Rogaratinib Exhibits Efficacy in the Treatment of Advanced Cancer

The drug rogaratinib is well tolerated and effective at treating several types of cancer, according to a study published in The Lancet Oncology

To conduct this study, researchers performed a phase 1 dose-escalation and dose-expansion study that tested rogaratinib in adults with advanced cancers across 22 sites in Germany, Switzerland, South Korea, Singapore, Spain, and France. The population of interest were aged 18 years or older and were deemed eligible for standard therapy. They were required to have an Eastern Cooperative Oncology Group performance score of 0-2, a life expectancy of at least three months, and at least one measurable lesion in accordance with the first version of Response Evaluation Criteria in Solid Tumors (RECIST).

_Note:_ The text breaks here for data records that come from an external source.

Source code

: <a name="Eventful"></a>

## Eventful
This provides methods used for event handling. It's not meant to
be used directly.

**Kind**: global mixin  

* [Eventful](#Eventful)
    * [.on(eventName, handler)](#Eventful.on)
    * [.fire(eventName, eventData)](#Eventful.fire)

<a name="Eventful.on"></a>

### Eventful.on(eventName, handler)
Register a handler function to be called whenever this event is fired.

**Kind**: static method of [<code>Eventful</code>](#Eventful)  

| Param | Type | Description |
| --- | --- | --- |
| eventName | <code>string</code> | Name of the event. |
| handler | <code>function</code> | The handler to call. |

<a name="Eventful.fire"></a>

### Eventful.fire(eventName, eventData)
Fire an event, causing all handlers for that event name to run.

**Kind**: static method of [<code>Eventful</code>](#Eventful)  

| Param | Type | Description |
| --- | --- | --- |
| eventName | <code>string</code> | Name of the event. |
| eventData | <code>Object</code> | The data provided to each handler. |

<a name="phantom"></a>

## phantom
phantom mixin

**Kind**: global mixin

In the dose escalation phase, the researchers orally administered rogaratinib twice daily at 50-800 mg continuously in 21-day cycles. In the dose-expansion phase, all the study participants were given an archival formalin-fixed paraffin embedded (FFPE) tumor biopsy during screening for evaluating FGFR1-3 mRNA expression. The research team supplied rogaratinib at the recommended dose for expansion to patients in four different cancer cohorts: urothelial carcinoma, head and neck squamous-cell cancer (HNSCC), non-small-cell lung cancer (NSCLC), and other solid tumor types.

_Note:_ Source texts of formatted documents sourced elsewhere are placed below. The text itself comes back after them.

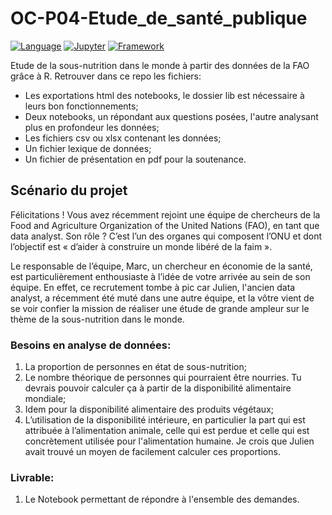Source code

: # OC-P04-Etude_de_santé_publique

[![Language](https://img.shields.io/badge/R-darkblue.svg?style=flat&logo=R&logoColor=white)](https://www.r-project.org/)
[![Jupyter](https://img.shields.io/badge/Jupyter-darkgreen.svg?style=flat&logo=jupyter&logoColor=white)](https://jupyter.org/)
[![Framework](https://img.shields.io/badge/Plotly-darkorange.svg?style=flat&logo=plotly&logoColor=white)](https://plotly.com/)

Etude de la sous-nutrition dans le monde à partir des données de la FAO grâce à R. Retrouver dans ce repo les fichiers:
- Les exportations html des notebooks, le dossier lib est nécessaire à leurs bon fonctionnements;
- Deux notebooks, un répondant aux questions posées, l'autre analysant plus en profondeur les données;
- Les fichiers csv ou xlsx contenant les données;
- Un fichier lexique de données;
- Un fichier de présentation en pdf pour la soutenance.


## Scénario du projet
Félicitations ! Vous avez récemment rejoint une équipe de chercheurs de la Food and Agriculture Organization of the United Nations (FAO), en tant que data analyst. Son rôle ? C’est l’un des organes qui composent l’ONU et dont l’objectif est « d’aider à construire un monde libéré de la faim ». 

Le responsable de l’équipe, Marc, un chercheur en économie de la santé, est particulièrement enthousiaste à l’idée de votre arrivée au sein de son équipe. En effet, ce recrutement tombe à pic car Julien, l'ancien data analyst, a récemment été muté dans une autre équipe, et la vôtre vient de se voir confier la mission de réaliser une étude de grande ampleur sur le thème de la sous-nutrition dans le monde.

### Besoins en analyse de données:
1. La proportion de personnes en état de sous-nutrition;
2. Le nombre théorique de personnes qui pourraient être nourries. Tu devrais pouvoir calculer ça à partir de la disponibilité alimentaire mondiale;
3. Idem pour la disponibilité alimentaire des produits végétaux;
4. L’utilisation de la disponibilité intérieure, en particulier la part qui est attribuée à l’alimentation animale, celle qui est perdue et celle qui est concrètement utilisée pour l'alimentation humaine. Je crois que Julien avait trouvé un moyen de facilement calculer ces proportions.


### **Livrable:**
1. Le Notebook permettant de répondre à l'ensemble des demandes.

The study’s key outcomes were safety and tolerability, determination of maximum tolerated dose including dose-limiting toxicities and determination of recommended phase 2 dose, and pharmacokinetics of rogaratinib. Patients who were administered at least one dose of rogaratinib were evaluated for safety, and those who completed one cycle of the drug of discontinued its use were included in the phase 2 analysis. In total, between Dec 30, 2013, and July 5, 2017, 866 patients were screened for FGFR mRNA expression, of whom 126 patients were treated.

Promising Results

The findings of the study found that among the test subjects, no dose-limiting toxicities were reported, and the maximum tolerated dose was not reached. Overall, 800 mg twice daily was established as the recommended phase 2 dose and was selected for the dose-expansion phase. Moreover, the most common adverse events were hyperphosphatasemia (61%), diarrhea (52%); and the most common grade 3–4 adverse events were fatigue (9%) and asymptomatic increased lipase (8%).

Furthermore, according to the researchers, “serious treatment-related adverse events were reported in five patients (decreased appetite and diarrhea in one patient with urothelial carcinoma, and acute kidney injury [NSCLC], hypoglycemia [other solid tumors], retinopathy [urothelial carcinoma], and vomiting [urothelial carcinoma] in one patient each); no treatment-related deaths occurred.”

In their conclusion, the researchers wrote that “selection by FGFR mRNA expression could be a useful additional biomarker to identify a broader patient population who could be eligible for FGFR inhibitor treatment.”